Using the entries below, write out the line with "0.14363 | False", the line with "0.15221 | False", and every line in between, exactly as each is written.

==== SUPPLIED ENTRIES

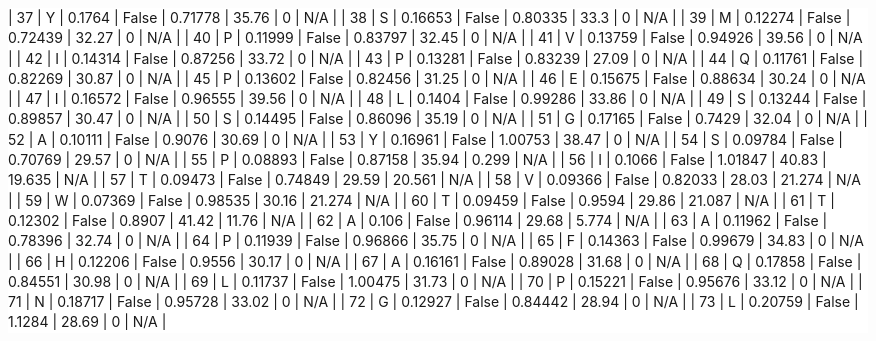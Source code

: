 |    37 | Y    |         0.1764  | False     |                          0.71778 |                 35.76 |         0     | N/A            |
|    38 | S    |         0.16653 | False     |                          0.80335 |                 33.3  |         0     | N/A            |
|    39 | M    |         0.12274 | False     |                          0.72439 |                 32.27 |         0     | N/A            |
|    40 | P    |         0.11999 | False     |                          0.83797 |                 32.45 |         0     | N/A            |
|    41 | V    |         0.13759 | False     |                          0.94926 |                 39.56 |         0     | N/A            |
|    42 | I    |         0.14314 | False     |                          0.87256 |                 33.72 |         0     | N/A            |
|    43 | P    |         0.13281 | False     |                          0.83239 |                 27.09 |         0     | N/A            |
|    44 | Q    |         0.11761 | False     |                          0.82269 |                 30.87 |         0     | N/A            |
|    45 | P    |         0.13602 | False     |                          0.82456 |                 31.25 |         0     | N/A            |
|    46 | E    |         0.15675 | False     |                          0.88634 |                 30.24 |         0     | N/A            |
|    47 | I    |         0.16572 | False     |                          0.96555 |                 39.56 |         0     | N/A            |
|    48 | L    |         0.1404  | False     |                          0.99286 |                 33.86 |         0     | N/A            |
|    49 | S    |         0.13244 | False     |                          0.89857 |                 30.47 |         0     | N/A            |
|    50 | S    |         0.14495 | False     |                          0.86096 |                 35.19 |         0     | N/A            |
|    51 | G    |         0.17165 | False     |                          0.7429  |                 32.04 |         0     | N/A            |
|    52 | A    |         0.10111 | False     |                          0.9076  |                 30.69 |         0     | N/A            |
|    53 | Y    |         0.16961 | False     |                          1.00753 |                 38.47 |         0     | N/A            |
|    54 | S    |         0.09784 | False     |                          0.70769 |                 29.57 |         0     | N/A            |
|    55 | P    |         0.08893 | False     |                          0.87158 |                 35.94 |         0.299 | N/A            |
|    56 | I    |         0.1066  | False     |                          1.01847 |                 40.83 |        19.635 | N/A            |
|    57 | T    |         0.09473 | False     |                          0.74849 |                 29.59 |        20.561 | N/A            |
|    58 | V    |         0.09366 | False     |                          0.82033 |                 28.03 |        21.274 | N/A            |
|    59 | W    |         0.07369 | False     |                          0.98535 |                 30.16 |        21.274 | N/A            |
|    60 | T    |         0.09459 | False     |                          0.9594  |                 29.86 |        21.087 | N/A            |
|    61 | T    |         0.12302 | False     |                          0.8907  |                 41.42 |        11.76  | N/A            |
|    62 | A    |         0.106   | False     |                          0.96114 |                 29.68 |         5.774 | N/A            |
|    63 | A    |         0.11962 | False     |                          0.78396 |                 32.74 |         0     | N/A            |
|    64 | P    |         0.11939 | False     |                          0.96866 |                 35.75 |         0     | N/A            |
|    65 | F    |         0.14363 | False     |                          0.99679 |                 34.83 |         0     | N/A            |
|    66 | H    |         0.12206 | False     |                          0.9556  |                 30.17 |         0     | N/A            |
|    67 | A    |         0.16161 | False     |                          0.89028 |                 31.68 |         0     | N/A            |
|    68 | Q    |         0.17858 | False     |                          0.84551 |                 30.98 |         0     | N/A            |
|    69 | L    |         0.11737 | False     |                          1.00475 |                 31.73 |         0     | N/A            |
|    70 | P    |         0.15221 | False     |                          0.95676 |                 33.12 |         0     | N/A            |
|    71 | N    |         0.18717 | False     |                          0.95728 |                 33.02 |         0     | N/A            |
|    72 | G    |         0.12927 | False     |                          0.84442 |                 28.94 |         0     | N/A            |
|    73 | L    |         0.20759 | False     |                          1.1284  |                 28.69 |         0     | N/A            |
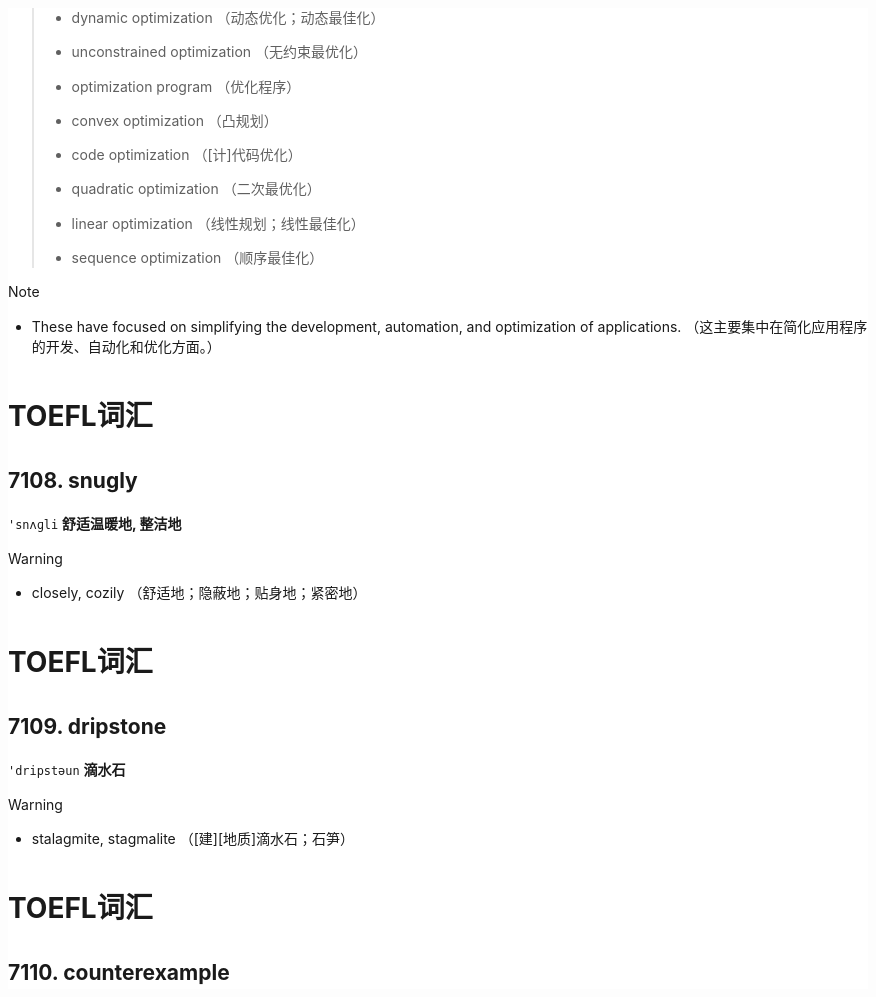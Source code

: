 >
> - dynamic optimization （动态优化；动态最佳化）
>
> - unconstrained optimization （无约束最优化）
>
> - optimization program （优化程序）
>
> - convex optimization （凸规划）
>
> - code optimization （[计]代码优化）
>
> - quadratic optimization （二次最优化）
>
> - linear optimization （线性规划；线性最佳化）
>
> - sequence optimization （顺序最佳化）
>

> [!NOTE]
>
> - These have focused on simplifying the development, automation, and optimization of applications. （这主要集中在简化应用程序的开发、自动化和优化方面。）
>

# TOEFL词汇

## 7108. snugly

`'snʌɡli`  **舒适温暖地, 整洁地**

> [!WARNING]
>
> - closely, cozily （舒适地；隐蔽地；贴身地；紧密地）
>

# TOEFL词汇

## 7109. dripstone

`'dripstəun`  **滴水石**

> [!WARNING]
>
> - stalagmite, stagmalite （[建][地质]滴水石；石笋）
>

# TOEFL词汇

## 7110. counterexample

========
==== SUPPLIED ENTRIES

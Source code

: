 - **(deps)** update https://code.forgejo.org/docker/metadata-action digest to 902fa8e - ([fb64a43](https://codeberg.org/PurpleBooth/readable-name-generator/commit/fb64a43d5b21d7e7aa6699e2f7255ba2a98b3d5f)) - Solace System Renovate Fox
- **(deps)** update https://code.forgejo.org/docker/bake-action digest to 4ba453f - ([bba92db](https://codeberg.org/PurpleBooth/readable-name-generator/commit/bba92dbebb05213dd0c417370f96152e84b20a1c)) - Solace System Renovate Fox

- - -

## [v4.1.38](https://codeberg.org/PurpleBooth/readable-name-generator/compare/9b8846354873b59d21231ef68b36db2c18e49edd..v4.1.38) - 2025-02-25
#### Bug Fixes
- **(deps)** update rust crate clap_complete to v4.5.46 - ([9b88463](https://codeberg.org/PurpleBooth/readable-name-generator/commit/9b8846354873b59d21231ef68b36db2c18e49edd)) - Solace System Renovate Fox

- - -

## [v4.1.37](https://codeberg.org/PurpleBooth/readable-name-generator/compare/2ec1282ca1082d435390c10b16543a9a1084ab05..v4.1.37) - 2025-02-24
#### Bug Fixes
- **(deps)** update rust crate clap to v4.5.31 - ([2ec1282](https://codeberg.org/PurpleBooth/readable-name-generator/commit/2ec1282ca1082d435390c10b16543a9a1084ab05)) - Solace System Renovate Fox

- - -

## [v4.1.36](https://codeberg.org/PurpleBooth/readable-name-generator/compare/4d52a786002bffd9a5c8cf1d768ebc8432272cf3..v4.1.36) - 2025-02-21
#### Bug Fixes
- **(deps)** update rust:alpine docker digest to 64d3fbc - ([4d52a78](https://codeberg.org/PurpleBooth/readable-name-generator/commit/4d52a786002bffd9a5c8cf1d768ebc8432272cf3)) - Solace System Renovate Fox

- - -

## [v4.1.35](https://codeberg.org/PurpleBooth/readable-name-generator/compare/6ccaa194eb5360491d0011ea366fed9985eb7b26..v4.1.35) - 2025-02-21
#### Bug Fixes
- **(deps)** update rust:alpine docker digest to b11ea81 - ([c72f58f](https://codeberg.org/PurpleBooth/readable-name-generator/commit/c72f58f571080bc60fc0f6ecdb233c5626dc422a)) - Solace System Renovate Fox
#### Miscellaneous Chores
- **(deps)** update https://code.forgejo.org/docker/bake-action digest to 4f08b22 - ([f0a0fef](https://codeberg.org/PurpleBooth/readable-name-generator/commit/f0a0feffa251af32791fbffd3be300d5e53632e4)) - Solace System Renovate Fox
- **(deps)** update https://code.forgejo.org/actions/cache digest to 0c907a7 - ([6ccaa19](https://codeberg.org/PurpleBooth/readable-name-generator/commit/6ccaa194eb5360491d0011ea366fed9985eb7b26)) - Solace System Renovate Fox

========

▸ WRITTEN ANSWER
|    65 | F    |         0.14363 | False     |                          0.99679 |                 34.83 |         0     | N/A            |
|    66 | H    |         0.12206 | False     |                          0.9556  |                 30.17 |         0     | N/A            |
|    67 | A    |         0.16161 | False     |                          0.89028 |                 31.68 |         0     | N/A            |
|    68 | Q    |         0.17858 | False     |                          0.84551 |                 30.98 |         0     | N/A            |
|    69 | L    |         0.11737 | False     |                          1.00475 |                 31.73 |         0     | N/A            |
|    70 | P    |         0.15221 | False     |                          0.95676 |                 33.12 |         0     | N/A            |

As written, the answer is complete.